Con una mano Carlo sujetaba firmemente a Aysha por la nuca, mientras iba deslizando la otra por una cadera, hasta aferrar una nalga, y apretarla así con fuerza contra él. Ella lo deseaba ahora, duro y rápido, sin preliminares. Deseaba sentir su fuerza, sin barreras ni precauciones. Como si él ya no pudiera resistir ni un segundo más sin poseerla.
El tacto ya familiar de sus dedos, explorando con delicadeza el centro de su feminidad, le arrancó un suspiro, al que siguió un torturado gemido cuando empezó a estimularla. Era desesperante que él tuviera un conocimiento íntimo tan exacto de cómo hacer enloquecer a una mujer.
La boca de Carlo se apretó contra la suya, haciéndola moverse al mismo ritmo. Aysha se aferraba a sus hombros mientras sus dedos se adentraban en ella. Cuando ya creía que no iba a poder soportarlo más, se produjo una variación, y Aysha gritó, sin que el sonido llegara a salir de su garganta, al deslizarse Carlo dentro de ella en un único envite.
El placer era exquisito, y le arrancó un murmullo de deleite, truncado al retirarse Carlo súbitamente, a la vez que la echaba sobre la cama. Sus labios se apartaron de los de ella, para dedicarse a recorrer su garganta, los delicados huecos de las clavículas, la carne suave y temblorosa de cada pecho, la concavidad del ombligo. Estaba claro qué perseguía, y Aysha sentía encenderse chispas en todas sus terminaciones nerviosas, a punto de convertirse en un incendio devorador. Ya había perdido parte del control de sus movimientos, y, aunque trató de decirle que se detuviera, las palabras brotaban tan roncas de su garganta que eran ininteligibles.
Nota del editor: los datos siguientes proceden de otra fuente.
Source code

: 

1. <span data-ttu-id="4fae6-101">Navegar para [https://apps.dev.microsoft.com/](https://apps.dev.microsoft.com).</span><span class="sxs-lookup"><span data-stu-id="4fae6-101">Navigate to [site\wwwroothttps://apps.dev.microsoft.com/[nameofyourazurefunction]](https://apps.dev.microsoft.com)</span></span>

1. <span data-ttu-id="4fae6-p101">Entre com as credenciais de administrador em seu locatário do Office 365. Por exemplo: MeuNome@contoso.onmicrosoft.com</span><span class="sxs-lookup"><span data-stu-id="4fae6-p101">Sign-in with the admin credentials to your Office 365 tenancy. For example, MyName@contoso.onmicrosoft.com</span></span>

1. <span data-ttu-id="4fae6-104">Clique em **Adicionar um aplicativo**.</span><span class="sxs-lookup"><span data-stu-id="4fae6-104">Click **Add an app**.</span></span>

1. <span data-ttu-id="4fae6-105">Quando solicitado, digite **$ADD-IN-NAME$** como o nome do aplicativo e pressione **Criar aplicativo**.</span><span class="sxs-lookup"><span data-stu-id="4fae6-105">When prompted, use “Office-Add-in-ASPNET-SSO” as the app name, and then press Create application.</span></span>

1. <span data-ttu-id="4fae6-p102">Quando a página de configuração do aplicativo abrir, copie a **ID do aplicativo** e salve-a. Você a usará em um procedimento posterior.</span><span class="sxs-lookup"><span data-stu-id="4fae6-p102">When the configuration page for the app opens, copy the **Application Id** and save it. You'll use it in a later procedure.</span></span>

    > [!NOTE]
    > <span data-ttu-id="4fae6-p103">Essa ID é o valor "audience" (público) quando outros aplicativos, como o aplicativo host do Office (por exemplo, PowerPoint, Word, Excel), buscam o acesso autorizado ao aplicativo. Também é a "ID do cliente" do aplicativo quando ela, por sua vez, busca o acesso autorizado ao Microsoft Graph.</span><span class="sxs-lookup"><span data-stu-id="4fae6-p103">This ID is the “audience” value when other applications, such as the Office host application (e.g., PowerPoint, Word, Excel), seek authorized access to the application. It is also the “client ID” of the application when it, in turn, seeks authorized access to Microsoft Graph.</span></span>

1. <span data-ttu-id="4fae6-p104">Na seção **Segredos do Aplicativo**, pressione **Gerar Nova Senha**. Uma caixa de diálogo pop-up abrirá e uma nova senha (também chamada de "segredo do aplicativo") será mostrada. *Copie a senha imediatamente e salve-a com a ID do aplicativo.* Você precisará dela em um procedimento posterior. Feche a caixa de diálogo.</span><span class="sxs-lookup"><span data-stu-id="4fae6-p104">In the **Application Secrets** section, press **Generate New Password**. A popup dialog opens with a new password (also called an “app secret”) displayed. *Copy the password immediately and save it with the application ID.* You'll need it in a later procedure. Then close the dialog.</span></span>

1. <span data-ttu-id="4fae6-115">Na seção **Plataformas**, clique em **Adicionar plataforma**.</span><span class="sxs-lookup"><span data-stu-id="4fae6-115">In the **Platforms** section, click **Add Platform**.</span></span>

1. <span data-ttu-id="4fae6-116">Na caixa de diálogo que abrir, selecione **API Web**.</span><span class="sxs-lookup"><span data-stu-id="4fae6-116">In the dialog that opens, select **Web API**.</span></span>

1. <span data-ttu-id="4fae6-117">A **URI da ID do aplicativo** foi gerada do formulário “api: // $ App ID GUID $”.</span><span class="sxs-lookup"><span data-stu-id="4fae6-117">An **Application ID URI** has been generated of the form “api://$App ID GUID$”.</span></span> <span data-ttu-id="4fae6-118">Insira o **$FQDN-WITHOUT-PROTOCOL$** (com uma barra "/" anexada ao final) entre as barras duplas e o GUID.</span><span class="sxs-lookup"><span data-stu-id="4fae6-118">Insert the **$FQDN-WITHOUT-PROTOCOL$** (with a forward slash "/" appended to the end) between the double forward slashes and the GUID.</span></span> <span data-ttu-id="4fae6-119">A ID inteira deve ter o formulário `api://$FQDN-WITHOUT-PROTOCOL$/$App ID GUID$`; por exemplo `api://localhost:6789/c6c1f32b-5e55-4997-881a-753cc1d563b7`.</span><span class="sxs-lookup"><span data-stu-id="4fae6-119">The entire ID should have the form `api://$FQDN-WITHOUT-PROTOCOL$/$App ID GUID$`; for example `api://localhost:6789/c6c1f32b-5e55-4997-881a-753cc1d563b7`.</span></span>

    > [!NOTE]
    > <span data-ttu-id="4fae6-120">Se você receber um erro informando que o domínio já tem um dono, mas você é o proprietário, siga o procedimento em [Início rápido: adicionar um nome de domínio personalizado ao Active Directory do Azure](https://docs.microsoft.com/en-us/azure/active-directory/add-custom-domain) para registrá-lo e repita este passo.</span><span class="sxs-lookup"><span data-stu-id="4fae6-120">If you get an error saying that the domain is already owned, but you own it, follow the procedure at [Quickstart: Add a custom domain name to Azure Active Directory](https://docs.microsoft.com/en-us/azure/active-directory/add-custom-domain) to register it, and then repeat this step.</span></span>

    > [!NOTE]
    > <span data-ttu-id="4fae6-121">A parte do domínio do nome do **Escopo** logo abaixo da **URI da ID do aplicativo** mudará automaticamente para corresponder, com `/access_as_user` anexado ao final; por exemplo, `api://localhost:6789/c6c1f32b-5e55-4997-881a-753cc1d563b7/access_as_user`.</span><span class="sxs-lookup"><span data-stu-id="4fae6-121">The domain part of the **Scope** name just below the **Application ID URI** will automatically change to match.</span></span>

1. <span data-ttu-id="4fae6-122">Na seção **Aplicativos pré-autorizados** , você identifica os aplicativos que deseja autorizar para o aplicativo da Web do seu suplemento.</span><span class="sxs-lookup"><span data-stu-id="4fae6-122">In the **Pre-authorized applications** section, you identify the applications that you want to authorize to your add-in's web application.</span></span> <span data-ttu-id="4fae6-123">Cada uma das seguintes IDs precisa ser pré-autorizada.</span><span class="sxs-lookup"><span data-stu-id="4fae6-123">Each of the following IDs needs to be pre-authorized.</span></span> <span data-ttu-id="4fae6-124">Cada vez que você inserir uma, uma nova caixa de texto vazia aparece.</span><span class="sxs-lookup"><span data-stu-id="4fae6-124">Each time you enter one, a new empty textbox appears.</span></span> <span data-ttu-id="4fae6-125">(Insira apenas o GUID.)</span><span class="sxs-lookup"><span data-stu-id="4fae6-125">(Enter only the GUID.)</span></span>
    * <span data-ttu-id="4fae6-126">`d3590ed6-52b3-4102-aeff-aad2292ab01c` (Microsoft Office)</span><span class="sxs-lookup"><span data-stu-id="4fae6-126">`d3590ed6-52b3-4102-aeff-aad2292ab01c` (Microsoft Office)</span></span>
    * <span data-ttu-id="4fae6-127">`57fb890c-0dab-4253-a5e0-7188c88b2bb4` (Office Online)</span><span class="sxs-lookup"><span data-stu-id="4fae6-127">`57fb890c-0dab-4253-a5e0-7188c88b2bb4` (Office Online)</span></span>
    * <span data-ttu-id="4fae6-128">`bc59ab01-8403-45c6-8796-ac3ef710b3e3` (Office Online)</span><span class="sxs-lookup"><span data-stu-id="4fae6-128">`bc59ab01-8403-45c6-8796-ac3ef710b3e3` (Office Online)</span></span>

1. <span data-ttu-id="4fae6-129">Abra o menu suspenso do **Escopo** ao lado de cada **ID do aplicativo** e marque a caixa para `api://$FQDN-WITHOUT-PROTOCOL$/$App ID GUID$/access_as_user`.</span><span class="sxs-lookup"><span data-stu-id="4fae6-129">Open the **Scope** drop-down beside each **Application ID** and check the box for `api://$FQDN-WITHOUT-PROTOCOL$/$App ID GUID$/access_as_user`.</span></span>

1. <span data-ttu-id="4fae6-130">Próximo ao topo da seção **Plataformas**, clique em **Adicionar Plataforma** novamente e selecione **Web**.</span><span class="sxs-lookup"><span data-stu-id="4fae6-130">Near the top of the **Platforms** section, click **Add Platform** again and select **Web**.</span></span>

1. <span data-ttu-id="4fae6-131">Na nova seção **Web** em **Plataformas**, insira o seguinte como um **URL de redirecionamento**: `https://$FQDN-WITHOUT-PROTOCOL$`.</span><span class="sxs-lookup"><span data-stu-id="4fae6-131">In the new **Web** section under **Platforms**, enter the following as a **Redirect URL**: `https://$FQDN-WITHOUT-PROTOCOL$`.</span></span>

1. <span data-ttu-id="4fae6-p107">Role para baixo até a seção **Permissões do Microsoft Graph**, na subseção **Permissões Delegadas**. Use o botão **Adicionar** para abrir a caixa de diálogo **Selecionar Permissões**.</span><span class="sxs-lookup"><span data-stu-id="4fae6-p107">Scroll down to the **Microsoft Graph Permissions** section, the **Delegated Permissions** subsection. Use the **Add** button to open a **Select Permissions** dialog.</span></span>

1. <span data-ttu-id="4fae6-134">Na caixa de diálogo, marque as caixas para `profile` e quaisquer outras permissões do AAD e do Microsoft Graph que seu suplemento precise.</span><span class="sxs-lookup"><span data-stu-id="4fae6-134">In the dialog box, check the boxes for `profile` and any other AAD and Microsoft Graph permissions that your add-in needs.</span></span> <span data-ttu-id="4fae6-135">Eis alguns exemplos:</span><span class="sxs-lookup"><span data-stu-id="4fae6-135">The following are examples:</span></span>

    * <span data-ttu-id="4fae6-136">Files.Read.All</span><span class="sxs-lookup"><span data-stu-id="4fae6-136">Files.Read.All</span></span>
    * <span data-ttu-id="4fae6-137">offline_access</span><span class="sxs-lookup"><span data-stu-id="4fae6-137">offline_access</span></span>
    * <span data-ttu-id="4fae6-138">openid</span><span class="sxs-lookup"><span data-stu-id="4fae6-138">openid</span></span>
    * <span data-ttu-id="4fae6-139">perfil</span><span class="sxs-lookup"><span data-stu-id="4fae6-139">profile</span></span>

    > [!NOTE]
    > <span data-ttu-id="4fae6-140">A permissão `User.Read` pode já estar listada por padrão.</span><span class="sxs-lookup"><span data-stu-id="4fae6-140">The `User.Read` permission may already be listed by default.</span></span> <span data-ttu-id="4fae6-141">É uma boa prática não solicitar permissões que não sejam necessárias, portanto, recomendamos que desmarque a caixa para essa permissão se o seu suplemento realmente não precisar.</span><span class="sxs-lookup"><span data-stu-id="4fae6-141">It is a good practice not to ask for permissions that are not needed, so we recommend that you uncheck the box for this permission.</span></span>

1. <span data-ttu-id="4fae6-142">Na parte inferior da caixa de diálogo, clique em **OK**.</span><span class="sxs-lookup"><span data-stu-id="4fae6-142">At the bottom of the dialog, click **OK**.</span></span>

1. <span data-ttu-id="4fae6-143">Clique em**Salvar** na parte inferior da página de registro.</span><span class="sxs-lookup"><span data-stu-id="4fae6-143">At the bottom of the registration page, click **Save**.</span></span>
Carlo era un maestro en el arte de dar placer. Sus dientes mordían, su lengua presionaba, con la suavidad o la insistencia precisas, en los puntos exactos, para llevarla al límite, y para mantenerla en él, hasta que fuera ella quien suplicara la consumación. Volvió a besarla en la boca, y Aysha se arqueó contra él al penetrarla con un único y rápido movimiento, inmediatamente seguido por otros, suaves y lentos al principio, que fueron aumentando en intensidad y profundidad, incendiándola de deseo por él.
La piel de ambos ardía y estaba rociada de sudor, la sangre circulaba como azogue por las venas de Aysha. La unión iba más allá de lo físico: ella le hacía entrega de su corazón, de su alma, de todo su ser. Se le entregaba, era suya. En ese momento, estaba dispuesta a morir por él, tal era el grado de su entrega.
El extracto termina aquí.